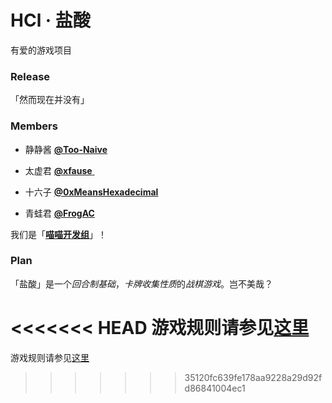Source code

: # HCl · 盐酸
有爱的游戏项目

### Release

「然而现在并没有」

### Members

- 静静酱 [**@Too-Naive**](https://github.com/Too-Naive)

- 太虚君 [**@xfause** ](https://github.com/xfause)

- 十六子 [**@0xMeansHexadecimal**](https://github.com/0xMeansHexadecimal)

- 青蛙君 [**@FrogAC**](https://github.com/FrogAC)

我们是「[**喵喵开发组**](https://github.com/NyanNyanDevelopers)」！

### Plan

「盐酸」是一个*回合制基础*，*卡牌收集性质*的*战棋游戏*。岂不美哉？

<<<<<<< HEAD
游戏规则请参见[这里](https://github.com/NyanNyanDevelopers/HCl/blob/master/GameRule.md)
=======
游戏规则请参见[这里](https://github.com/NyanNyanDevelopers/HCl/blob/master/README.md)
>>>>>>> 35120fc639fe178aa9228a29d92fd86841004ec1

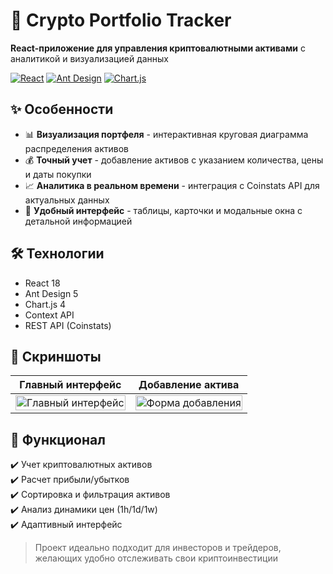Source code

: # 🚀 Crypto Portfolio Tracker

**React-приложение для управления криптовалютными активами** с аналитикой и визуализацией данных

[![React](https://img.shields.io/badge/React-18.2-blue?logo=react)](https://reactjs.org/)
[![Ant Design](https://img.shields.io/badge/Ant%20Design-5.0-blue?logo=antdesign)](https://ant.design/)
[![Chart.js](https://img.shields.io/badge/Chart.js-4.0-red?logo=chartdotjs)](https://www.chartjs.org/)

## ✨ Особенности

- 📊 **Визуализация портфеля** - интерактивная круговая диаграмма распределения активов
- 💰 **Точный учет** - добавление активов с указанием количества, цены и даты покупки
- 📈 **Аналитика в реальном времени** - интеграция с Coinstats API для актуальных данных
- 🎨 **Удобный интерфейс** - таблицы, карточки и модальные окна с детальной информацией

## 🛠 Технологии

- React 18
- Ant Design 5
- Chart.js 4
- Context API
- REST API (Coinstats)

## 📸 Скриншоты

| Главный интерфейс | Добавление актива |
|-------------------|-------------------|
| <img width="100%" alt="Главный интерфейс" src="https://github.com/user-attachments/assets/94152565-c675-4e7b-8feb-aa105f2dacaf" /> | <img width="100%" alt="Форма добавления" src="https://github.com/user-attachments/assets/2b6932ef-7e4d-4871-931b-da6af8043ca3" /> |

## 🎯 Функционал

✔️ Учет криптовалютных активов  
✔️ Расчет прибыли/убытков  
✔️ Сортировка и фильтрация активов  
✔️ Анализ динамики цен (1h/1d/1w)  
✔️ Адаптивный интерфейс  

> Проект идеально подходит для инвесторов и трейдеров, желающих удобно отслеживать свои криптоинвестиции








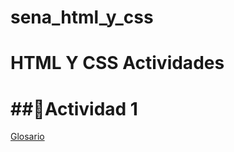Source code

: # sena_html_y_css
HTML Y CSS
Actividades
=
##📗Actividad 1 
=
[Glosario](https://github.com/CarolDayana/sena_html_y_css/tree/GLOSARIO)
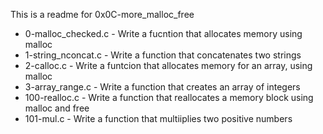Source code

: This is a readme for 0x0C-more_malloc_free

* 0-malloc_checked.c - Write a fucntion that allocates memory using malloc
* 1-string_nconcat.c - Write a function that concatenates two strings
* 2-calloc.c - Write a funtcion that allocates memory for an array, using malloc
* 3-array_range.c - Write a function that creates an array  of integers
* 100-realloc.c - Write a function that reallocates a memory block using malloc and free
* 101-mul.c - Write a function that multiiplies two positive numbers
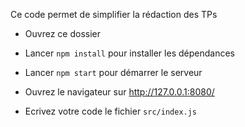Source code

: Ce code permet de simplifier la rédaction des TPs

- Ouvrez ce dossier
- Lancer `npm install` pour installer les dépendances
- Lancer `npm start` pour démarrer le serveur
- Ouvrez le navigateur sur http://127.0.0.1:8080/


- Ecrivez votre code le fichier `src/index.js`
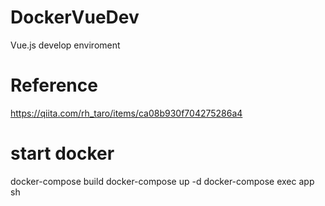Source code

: # DockerVueDev
Vue.js develop enviroment

# Reference
https://qiita.com/rh_taro/items/ca08b930f704275286a4


# start  docker
docker-compose build
docker-compose up -d
docker-compose exec  app sh


#  
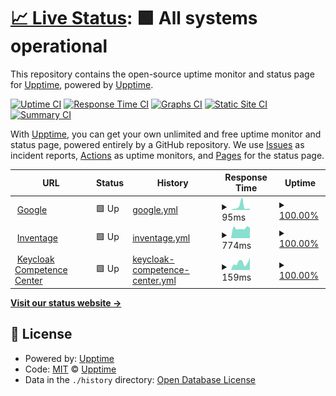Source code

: # [📈 Live Status](https://upptime.github.io/upptime): <!--live status--> **🟩 All systems operational**

This repository contains the open-source uptime monitor and status page for [Upptime](https://upptime.js.org), powered by [Upptime](https://github.com/upptime/upptime).

[![Uptime CI](https://github.com/koj-co/upptime/workflows/Uptime%20CI/badge.svg)](https://github.com/koj-co/upptime/actions?query=workflow%3A%22Uptime+CI%22)
[![Response Time CI](https://github.com/koj-co/upptime/workflows/Response%20Time%20CI/badge.svg)](https://github.com/koj-co/upptime/actions?query=workflow%3A%22Response+Time+CI%22)
[![Graphs CI](https://github.com/koj-co/upptime/workflows/Graphs%20CI/badge.svg)](https://github.com/koj-co/upptime/actions?query=workflow%3A%22Graphs+CI%22)
[![Static Site CI](https://github.com/koj-co/upptime/workflows/Static%20Site%20CI/badge.svg)](https://github.com/koj-co/upptime/actions?query=workflow%3A%22Static+Site+CI%22)
[![Summary CI](https://github.com/koj-co/upptime/workflows/Summary%20CI/badge.svg)](https://github.com/koj-co/upptime/actions?query=workflow%3A%22Summary+CI%22)

With [Upptime](https://upptime.js.org), you can get your own unlimited and free uptime monitor and status page, powered entirely by a GitHub repository. We use [Issues](https://github.com/upptime/upptime/issues) as incident reports, [Actions](https://github.com/upptime/upptime/actions) as uptime monitors, and [Pages](https://upptime.github.io/upptime) for the status page.

<!--start: status pages-->
<!-- This summary is generated by Upptime (https://github.com/upptime/upptime) -->
<!-- Do not edit this manually, your changes will be overwritten -->
<!-- prettier-ignore -->
| URL | Status | History | Response Time | Uptime |
| --- | ------ | ------- | ------------- | ------ |
| <img alt="" src="https://favicons.githubusercontent.com/www.google.com" height="13"> [Google](https://www.google.com) | 🟩 Up | [google.yml](https://github.com/inventage/upptime/commits/master/history/google.yml) | <details><summary><img alt="Response time graph" src="./graphs/google/response-time-week.png" height="20"> 95ms</summary><br><a href="https://upptime.github.io/upptime/history/google"><img alt="Response time 95" src="https://img.shields.io/endpoint?url=https%3A%2F%2Fraw.githubusercontent.com%2Finventage%2Fupptime%2Fmaster%2Fapi%2Fgoogle%2Fresponse-time.json"></a><br><a href="https://upptime.github.io/upptime/history/google"><img alt="24-hour response time 95" src="https://img.shields.io/endpoint?url=https%3A%2F%2Fraw.githubusercontent.com%2Finventage%2Fupptime%2Fmaster%2Fapi%2Fgoogle%2Fresponse-time-day.json"></a><br><a href="https://upptime.github.io/upptime/history/google"><img alt="7-day response time 95" src="https://img.shields.io/endpoint?url=https%3A%2F%2Fraw.githubusercontent.com%2Finventage%2Fupptime%2Fmaster%2Fapi%2Fgoogle%2Fresponse-time-week.json"></a><br><a href="https://upptime.github.io/upptime/history/google"><img alt="30-day response time 95" src="https://img.shields.io/endpoint?url=https%3A%2F%2Fraw.githubusercontent.com%2Finventage%2Fupptime%2Fmaster%2Fapi%2Fgoogle%2Fresponse-time-month.json"></a><br><a href="https://upptime.github.io/upptime/history/google"><img alt="1-year response time 95" src="https://img.shields.io/endpoint?url=https%3A%2F%2Fraw.githubusercontent.com%2Finventage%2Fupptime%2Fmaster%2Fapi%2Fgoogle%2Fresponse-time-year.json"></a></details> | <details><summary><a href="https://upptime.github.io/upptime/history/google">100.00%</a></summary><a href="https://upptime.github.io/upptime/history/google"><img alt="All-time uptime 100.00%" src="https://img.shields.io/endpoint?url=https%3A%2F%2Fraw.githubusercontent.com%2Finventage%2Fupptime%2Fmaster%2Fapi%2Fgoogle%2Fuptime.json"></a><br><a href="https://upptime.github.io/upptime/history/google"><img alt="24-hour uptime 100.00%" src="https://img.shields.io/endpoint?url=https%3A%2F%2Fraw.githubusercontent.com%2Finventage%2Fupptime%2Fmaster%2Fapi%2Fgoogle%2Fuptime-day.json"></a><br><a href="https://upptime.github.io/upptime/history/google"><img alt="7-day uptime 100.00%" src="https://img.shields.io/endpoint?url=https%3A%2F%2Fraw.githubusercontent.com%2Finventage%2Fupptime%2Fmaster%2Fapi%2Fgoogle%2Fuptime-week.json"></a><br><a href="https://upptime.github.io/upptime/history/google"><img alt="30-day uptime 100.00%" src="https://img.shields.io/endpoint?url=https%3A%2F%2Fraw.githubusercontent.com%2Finventage%2Fupptime%2Fmaster%2Fapi%2Fgoogle%2Fuptime-month.json"></a><br><a href="https://upptime.github.io/upptime/history/google"><img alt="1-year uptime 100.00%" src="https://img.shields.io/endpoint?url=https%3A%2F%2Fraw.githubusercontent.com%2Finventage%2Fupptime%2Fmaster%2Fapi%2Fgoogle%2Fuptime-year.json"></a></details>
| <img alt="" src="https://favicons.githubusercontent.com/inventage.com" height="13"> [Inventage](https://inventage.com) | 🟩 Up | [inventage.yml](https://github.com/inventage/upptime/commits/master/history/inventage.yml) | <details><summary><img alt="Response time graph" src="./graphs/inventage/response-time-week.png" height="20"> 774ms</summary><br><a href="https://upptime.github.io/upptime/history/inventage"><img alt="Response time 774" src="https://img.shields.io/endpoint?url=https%3A%2F%2Fraw.githubusercontent.com%2Finventage%2Fupptime%2Fmaster%2Fapi%2Finventage%2Fresponse-time.json"></a><br><a href="https://upptime.github.io/upptime/history/inventage"><img alt="24-hour response time 774" src="https://img.shields.io/endpoint?url=https%3A%2F%2Fraw.githubusercontent.com%2Finventage%2Fupptime%2Fmaster%2Fapi%2Finventage%2Fresponse-time-day.json"></a><br><a href="https://upptime.github.io/upptime/history/inventage"><img alt="7-day response time 774" src="https://img.shields.io/endpoint?url=https%3A%2F%2Fraw.githubusercontent.com%2Finventage%2Fupptime%2Fmaster%2Fapi%2Finventage%2Fresponse-time-week.json"></a><br><a href="https://upptime.github.io/upptime/history/inventage"><img alt="30-day response time 774" src="https://img.shields.io/endpoint?url=https%3A%2F%2Fraw.githubusercontent.com%2Finventage%2Fupptime%2Fmaster%2Fapi%2Finventage%2Fresponse-time-month.json"></a><br><a href="https://upptime.github.io/upptime/history/inventage"><img alt="1-year response time 774" src="https://img.shields.io/endpoint?url=https%3A%2F%2Fraw.githubusercontent.com%2Finventage%2Fupptime%2Fmaster%2Fapi%2Finventage%2Fresponse-time-year.json"></a></details> | <details><summary><a href="https://upptime.github.io/upptime/history/inventage">100.00%</a></summary><a href="https://upptime.github.io/upptime/history/inventage"><img alt="All-time uptime 100.00%" src="https://img.shields.io/endpoint?url=https%3A%2F%2Fraw.githubusercontent.com%2Finventage%2Fupptime%2Fmaster%2Fapi%2Finventage%2Fuptime.json"></a><br><a href="https://upptime.github.io/upptime/history/inventage"><img alt="24-hour uptime 100.00%" src="https://img.shields.io/endpoint?url=https%3A%2F%2Fraw.githubusercontent.com%2Finventage%2Fupptime%2Fmaster%2Fapi%2Finventage%2Fuptime-day.json"></a><br><a href="https://upptime.github.io/upptime/history/inventage"><img alt="7-day uptime 100.00%" src="https://img.shields.io/endpoint?url=https%3A%2F%2Fraw.githubusercontent.com%2Finventage%2Fupptime%2Fmaster%2Fapi%2Finventage%2Fuptime-week.json"></a><br><a href="https://upptime.github.io/upptime/history/inventage"><img alt="30-day uptime 100.00%" src="https://img.shields.io/endpoint?url=https%3A%2F%2Fraw.githubusercontent.com%2Finventage%2Fupptime%2Fmaster%2Fapi%2Finventage%2Fuptime-month.json"></a><br><a href="https://upptime.github.io/upptime/history/inventage"><img alt="1-year uptime 100.00%" src="https://img.shields.io/endpoint?url=https%3A%2F%2Fraw.githubusercontent.com%2Finventage%2Fupptime%2Fmaster%2Fapi%2Finventage%2Fuptime-year.json"></a></details>
| <img alt="" src="https://favicons.githubusercontent.com/keycloak.ch" height="13"> [Keycloak Competence Center](https://keycloak.ch) | 🟩 Up | [keycloak-competence-center.yml](https://github.com/inventage/upptime/commits/master/history/keycloak-competence-center.yml) | <details><summary><img alt="Response time graph" src="./graphs/keycloak-competence-center/response-time-week.png" height="20"> 159ms</summary><br><a href="https://upptime.github.io/upptime/history/keycloak-competence-center"><img alt="Response time 159" src="https://img.shields.io/endpoint?url=https%3A%2F%2Fraw.githubusercontent.com%2Finventage%2Fupptime%2Fmaster%2Fapi%2Fkeycloak-competence-center%2Fresponse-time.json"></a><br><a href="https://upptime.github.io/upptime/history/keycloak-competence-center"><img alt="24-hour response time 159" src="https://img.shields.io/endpoint?url=https%3A%2F%2Fraw.githubusercontent.com%2Finventage%2Fupptime%2Fmaster%2Fapi%2Fkeycloak-competence-center%2Fresponse-time-day.json"></a><br><a href="https://upptime.github.io/upptime/history/keycloak-competence-center"><img alt="7-day response time 159" src="https://img.shields.io/endpoint?url=https%3A%2F%2Fraw.githubusercontent.com%2Finventage%2Fupptime%2Fmaster%2Fapi%2Fkeycloak-competence-center%2Fresponse-time-week.json"></a><br><a href="https://upptime.github.io/upptime/history/keycloak-competence-center"><img alt="30-day response time 159" src="https://img.shields.io/endpoint?url=https%3A%2F%2Fraw.githubusercontent.com%2Finventage%2Fupptime%2Fmaster%2Fapi%2Fkeycloak-competence-center%2Fresponse-time-month.json"></a><br><a href="https://upptime.github.io/upptime/history/keycloak-competence-center"><img alt="1-year response time 159" src="https://img.shields.io/endpoint?url=https%3A%2F%2Fraw.githubusercontent.com%2Finventage%2Fupptime%2Fmaster%2Fapi%2Fkeycloak-competence-center%2Fresponse-time-year.json"></a></details> | <details><summary><a href="https://upptime.github.io/upptime/history/keycloak-competence-center">100.00%</a></summary><a href="https://upptime.github.io/upptime/history/keycloak-competence-center"><img alt="All-time uptime 100.00%" src="https://img.shields.io/endpoint?url=https%3A%2F%2Fraw.githubusercontent.com%2Finventage%2Fupptime%2Fmaster%2Fapi%2Fkeycloak-competence-center%2Fuptime.json"></a><br><a href="https://upptime.github.io/upptime/history/keycloak-competence-center"><img alt="24-hour uptime 100.00%" src="https://img.shields.io/endpoint?url=https%3A%2F%2Fraw.githubusercontent.com%2Finventage%2Fupptime%2Fmaster%2Fapi%2Fkeycloak-competence-center%2Fuptime-day.json"></a><br><a href="https://upptime.github.io/upptime/history/keycloak-competence-center"><img alt="7-day uptime 100.00%" src="https://img.shields.io/endpoint?url=https%3A%2F%2Fraw.githubusercontent.com%2Finventage%2Fupptime%2Fmaster%2Fapi%2Fkeycloak-competence-center%2Fuptime-week.json"></a><br><a href="https://upptime.github.io/upptime/history/keycloak-competence-center"><img alt="30-day uptime 100.00%" src="https://img.shields.io/endpoint?url=https%3A%2F%2Fraw.githubusercontent.com%2Finventage%2Fupptime%2Fmaster%2Fapi%2Fkeycloak-competence-center%2Fuptime-month.json"></a><br><a href="https://upptime.github.io/upptime/history/keycloak-competence-center"><img alt="1-year uptime 100.00%" src="https://img.shields.io/endpoint?url=https%3A%2F%2Fraw.githubusercontent.com%2Finventage%2Fupptime%2Fmaster%2Fapi%2Fkeycloak-competence-center%2Fuptime-year.json"></a></details>

<!--end: status pages-->

[**Visit our status website →**](https://upptime.github.io/upptime)

## 📄 License

- Powered by: [Upptime](https://github.com/upptime/upptime)
- Code: [MIT](./LICENSE) © [Upptime](https://upptime.js.org)
- Data in the `./history` directory: [Open Database License](https://opendatacommons.org/licenses/odbl/1-0/)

● ● ● ● ● ● ●

> _What to work on_
Every line of the material above that contains "NyanNyanDevelopers" should be counted; give the total only.

> _Your response_
3